Si la souffrance est forte, ces spécialistes pourront vous conseiller de quitter l’entreprise (arrêt maladie, négociation de sortie d’entreprise, etc.), comme en atteste le témoignage d’une victime « j’étais un bon petit soldat, un des meilleurs éléments, mais tout d’un coup, après une longue période de fatigue dont j’étais à peine conscient, j’ai fait une décompensation somatique, et du jour au lendemain, je n’étais plus capable de discernement. Mon médecin m’a dit STOP et je crois qu’il m’a sauvé la vie en m’arrêtant. C’était le premier arrêt maladie de ma vie. »
Recours en justice : du cas par cas
Le harcèlement est puni par la loi. En entreprise, il est régi par l’Article 222-33-2 qui dit que « le fait de harceler autrui par des propos ou comportements répétés ayant pour objet ou pour effet une dégradation des conditions de travail susceptible de porter atteinte à ses droits et à sa dignité, d’altérer sa santé physique ou mentale ou de compromettre son avenir professionnel, est puni de deux ans d’emprisonnement et de 30 000 € d’amende ». Le harcèlement en entreprise est si grave que les préjudices subis peuvent être présentés dans une affaire pénale. Mais le recours en justice peut aussi être compliqué, et coûteux. Le choix d’avoir ou non recours à la justice doit faire l’objet d’une analyse personnelle, propre à chaque victime et à chaque situation.
Prendre conscience et rebondir, ne pas minimiser et retrouver sa place
Une fois que la victime est en sécurité, elle va entrer dans une longue période qui alternera doute, compréhension, reconstruction et prise de conscience des complexes mécanismes subis. La reconstruction peut prendre du temps et les souffrances persistantes ne doivent pas être prises à la légère. Car le harcèlement provoque un traumatisme qui laisse exister insidieusement mais parfois puissamment, la souffrance. Le traumatisme est comme une blessure (morale ou physique) qui s’imprègne si profondément qu’elle finit par faire partie de soi et si fortement qu’inconsciemment, la victime finit par l’oublier plutôt que de la subir.
Les personnes traumatisées en viennent donc à minimiser, voire oublier l’agression.

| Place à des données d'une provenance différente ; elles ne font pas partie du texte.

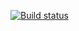 [![Build status](https://ci.appveyor.com/api/projects/status/vnq0063bmlapeup1?svg=true)](https://ci.appveyor.com/project/EliseevG787/aqa-2-1)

L’exemple le plus connu est celui des traumatisés de guerre, mais il est aussi valable pour tous les traumatismes sexuels ou moraux. Une équipe pluridisciplinaire de psychologues et médecins spécialistes de la souffrance au travail et des traumatismes, pourra accompagner la victime de harcèlement en entreprise dans son parcours de soin et de mise en mot pour qu’elle retrouve sa place avec confiance, sérénité et santé.

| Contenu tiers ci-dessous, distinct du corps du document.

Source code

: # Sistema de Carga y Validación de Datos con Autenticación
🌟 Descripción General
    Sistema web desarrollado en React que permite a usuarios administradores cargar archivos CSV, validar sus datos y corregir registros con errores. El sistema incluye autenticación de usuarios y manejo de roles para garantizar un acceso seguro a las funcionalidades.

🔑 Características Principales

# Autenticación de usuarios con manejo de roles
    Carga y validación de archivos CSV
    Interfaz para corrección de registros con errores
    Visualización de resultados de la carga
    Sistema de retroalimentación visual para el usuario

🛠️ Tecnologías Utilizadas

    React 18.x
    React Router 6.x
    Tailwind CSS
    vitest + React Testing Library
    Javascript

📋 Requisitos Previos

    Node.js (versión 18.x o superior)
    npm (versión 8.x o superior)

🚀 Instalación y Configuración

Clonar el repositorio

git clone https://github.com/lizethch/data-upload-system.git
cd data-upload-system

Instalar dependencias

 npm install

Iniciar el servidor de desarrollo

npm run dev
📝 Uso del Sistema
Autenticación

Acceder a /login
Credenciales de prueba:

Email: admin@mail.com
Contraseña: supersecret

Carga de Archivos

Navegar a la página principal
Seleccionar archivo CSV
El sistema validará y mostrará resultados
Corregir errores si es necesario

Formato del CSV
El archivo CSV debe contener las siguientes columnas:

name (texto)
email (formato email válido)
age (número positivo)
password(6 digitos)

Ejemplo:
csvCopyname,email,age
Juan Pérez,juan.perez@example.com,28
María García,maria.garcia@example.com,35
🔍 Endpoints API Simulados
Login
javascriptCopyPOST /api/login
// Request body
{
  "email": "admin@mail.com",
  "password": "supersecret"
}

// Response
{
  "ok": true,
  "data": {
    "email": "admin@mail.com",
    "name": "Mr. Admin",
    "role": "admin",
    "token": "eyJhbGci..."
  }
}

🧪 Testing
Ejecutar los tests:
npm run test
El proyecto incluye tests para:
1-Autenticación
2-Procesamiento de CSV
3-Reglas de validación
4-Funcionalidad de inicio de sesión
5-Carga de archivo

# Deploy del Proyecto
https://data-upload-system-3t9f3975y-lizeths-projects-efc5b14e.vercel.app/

Chacun doit prendre conscience pour aider les victimes
Les agressions sexuelles sur des enfants ou des adultes (cachées dans l’intimité d’une famille, d’un couple, d’une institution), les agressions verbales discrètes (et même parfois clairement publiques voire médiatiques) qui n’ont de cesse dans notre quotidien et dans la rue (comme en témoigne le Tumblr Paye Ta Schnek lancé par la marseillaise Anaïs Bourdet), ou les agressions répétées que nous venons d’identifier dans notre dossier sur le harcèlement en entreprise, sont toutes de l’ordre du harcèlement et sont rarement montrées du doigt. Nous sommes tous témoins mais sommes encore trop souvent dans le déni, l’incompréhension, voire la dangereuse inconscience. Ouvrir grand les yeux et comprendre est important, pour ne pas que ces situations s’entretiennent malgré nous.
Ce dossier de Made in Marseille n’est pas complet mais a tenté de donner un certain tour d’horizon sur la question du harcèlement en entreprise, pour lever un peu le voile et donner à chacun quelques clés de compréhension.